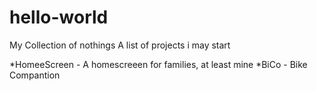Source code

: # hello-world
My Collection of nothings
A list of projects i may start

*HomeeScreen - A homescreeen for families, at least mine
*BiCo - Bike Compantion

· · · ·

● **WORK ITEM**
Everything in the listing above is to be given again exactly, apart from the pictures.

● **ANSWER**
Source code

: # hello-world
My Collection of nothings
A list of projects i may start

*HomeeScreen - A homescreeen for families, at least mine
*BiCo - Bike Compantion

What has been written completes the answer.